The Bank of France has issued a stark warning about the growing threat of "stablecoinisation" to Europe's financial sovereignty and monetary control. Deputy Governor Denis Beau highlighted the rapid shift toward stablecoins within the continent's payment networks, raising critical concerns about long-term economic stability and control.
The core risk identified is the potential "dollarisation" of Europe's payment systems. As businesses and consumers increasingly adopt dollar-pegged stablecoins for their price stability and efficiency in cross-border transactions, the euro's dominance in everyday commerce could weaken. This trend could reduce demand for the euro, limit the European Central Bank's (ECB) ability to manage inflation and growth, and increase Europe's financial dependence on external systems and U.S. market shocks.

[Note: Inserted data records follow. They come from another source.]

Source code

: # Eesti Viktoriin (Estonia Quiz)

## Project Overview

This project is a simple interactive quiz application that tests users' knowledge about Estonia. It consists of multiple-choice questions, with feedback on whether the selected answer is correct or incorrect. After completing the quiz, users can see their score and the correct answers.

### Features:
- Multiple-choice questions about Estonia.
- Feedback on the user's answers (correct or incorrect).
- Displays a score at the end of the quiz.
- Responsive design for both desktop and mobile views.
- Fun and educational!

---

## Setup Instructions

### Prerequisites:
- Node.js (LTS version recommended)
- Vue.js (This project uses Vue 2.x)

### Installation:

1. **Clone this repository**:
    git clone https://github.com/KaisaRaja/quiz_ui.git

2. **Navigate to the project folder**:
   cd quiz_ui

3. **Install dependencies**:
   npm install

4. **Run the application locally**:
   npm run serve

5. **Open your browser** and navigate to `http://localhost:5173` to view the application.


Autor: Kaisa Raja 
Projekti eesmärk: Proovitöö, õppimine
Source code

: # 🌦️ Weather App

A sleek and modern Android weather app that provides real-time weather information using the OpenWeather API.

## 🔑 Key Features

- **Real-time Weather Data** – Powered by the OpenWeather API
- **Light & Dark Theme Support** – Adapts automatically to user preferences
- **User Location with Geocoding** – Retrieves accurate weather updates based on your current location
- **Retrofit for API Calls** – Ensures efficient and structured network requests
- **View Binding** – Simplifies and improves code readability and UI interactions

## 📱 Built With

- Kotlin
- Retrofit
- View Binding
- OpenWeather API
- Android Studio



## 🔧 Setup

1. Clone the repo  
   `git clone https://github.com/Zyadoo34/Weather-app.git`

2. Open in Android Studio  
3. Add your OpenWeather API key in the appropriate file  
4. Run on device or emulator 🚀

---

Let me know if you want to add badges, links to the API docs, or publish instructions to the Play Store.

Officials are concerned that widespread stablecoin adoption, often operating outside traditional banking oversight, could erode regulators' visibility into financial flows and challenge the authority of local central banks. The deputy governor stressed that this is not just about innovation but a strategic issue that could reshape how money moves across borders and "weaken the region's monetary independence."
In response, the development of a digital euro is being positioned as a strategic countermeasure. The ECB's central bank digital currency (CBDC) initiative aims to provide a secure, regulated alternative to private stablecoins, helping Europe retain control over its payment ecosystem. However, its success hinges on offering clear benefits in convenience, speed, and accessibility to users.
The warning underscores the urgent need for a balanced regulatory approach. Policymakers are urged to strengthen frameworks, like the EU's Markets in Crypto-Assets (MiCA), to govern stablecoin issuance and usage without stifling innovation. Europe stands at a crossroads, where the decisions made now will define its financial sovereignty in the evolving digital age.